Our proposed smart aquaculture system focuses on the following points:
- Studying the effect of the the environmental conditions on fish health and growth using Reinforcement learning. ( GitHub)
- Optimal feeding control using MPC controller.( GitHub)
- Industrial application: Fish health assessment using computer vision . ( GitHub)
NB: The project was motivated by the innovative idea of the ( Aquash Startup team)
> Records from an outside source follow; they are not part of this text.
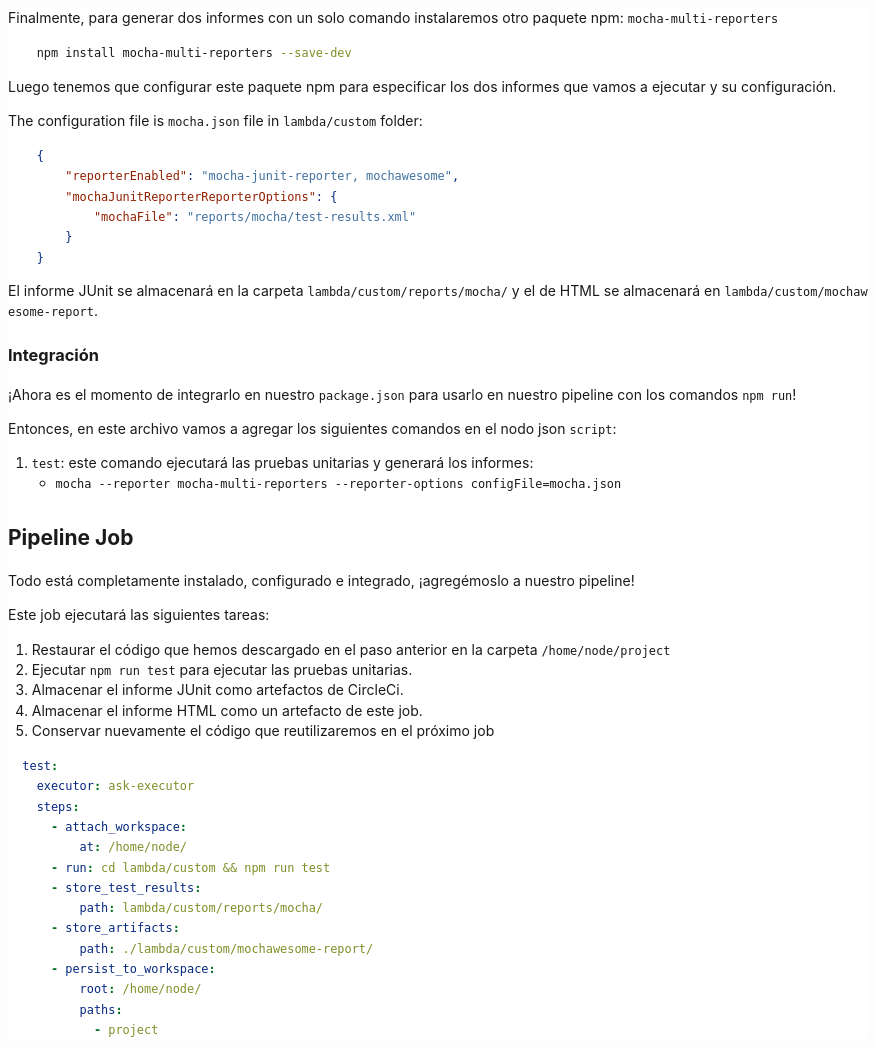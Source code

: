 Finalmente, para generar dos informes con un solo comando instalaremos otro paquete npm: `mocha-multi-reporters`

```bash
    npm install mocha-multi-reporters --save-dev
```

Luego tenemos que configurar este paquete npm para especificar los dos informes que vamos a ejecutar y su configuración.

The configuration file is `mocha.json` file in `lambda/custom` folder:

```json
    {
        "reporterEnabled": "mocha-junit-reporter, mochawesome",
        "mochaJunitReporterReporterOptions": {
            "mochaFile": "reports/mocha/test-results.xml"
        }
    }  
```

El informe JUnit se almacenará en la carpeta `lambda/custom/reports/mocha/` y el de HTML se almacenará en `lambda/custom/mochawesome-report`.

### Integración

¡Ahora es el momento de integrarlo en nuestro `package.json` para usarlo en nuestro pipeline con los comandos `npm run`!

Entonces, en este archivo vamos a agregar los siguientes comandos en el nodo json `script`:

1. `test`: este comando ejecutará las pruebas unitarias y generará los informes:
   * `mocha --reporter mocha-multi-reporters --reporter-options configFile=mocha.json`

## Pipeline Job

Todo está completamente instalado, configurado e integrado, ¡agregémoslo a nuestro pipeline!

Este job ejecutará las siguientes tareas:
1. Restaurar el código que hemos descargado en el paso anterior en la carpeta `/home/node/project`
2. Ejecutar `npm run test` para ejecutar las pruebas unitarias.
3. Almacenar el informe JUnit como artefactos de CircleCi.
4. Almacenar el informe HTML como un artefacto de este job.
5. Conservar nuevamente el código que reutilizaremos en el próximo job

```yaml
  test:
    executor: ask-executor
    steps:
      - attach_workspace:
          at: /home/node/
      - run: cd lambda/custom && npm run test
      - store_test_results:
          path: lambda/custom/reports/mocha/
      - store_artifacts:
          path: ./lambda/custom/mochawesome-report/
      - persist_to_workspace:
          root: /home/node/
          paths:
            - project
```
This reseach project (parts 1 and 2) will be led by a team of three professors. Prof. Laleg’s team has significant expertise in developing control, optimization and monitoring methods. She has been working on simulations and lab experimental testing of her algorithms. Prof. Ghanem’s team is particularly well suited to performing the computer vision tasks. Prof. Berumen’s team will provide their expertise in fish behavior and will help in collecting data. In particular, they will work on labelling the fish behavior and will support the experimental setup with their ongoing aquaria work in KAUST’s marine core lab ( CMRCL).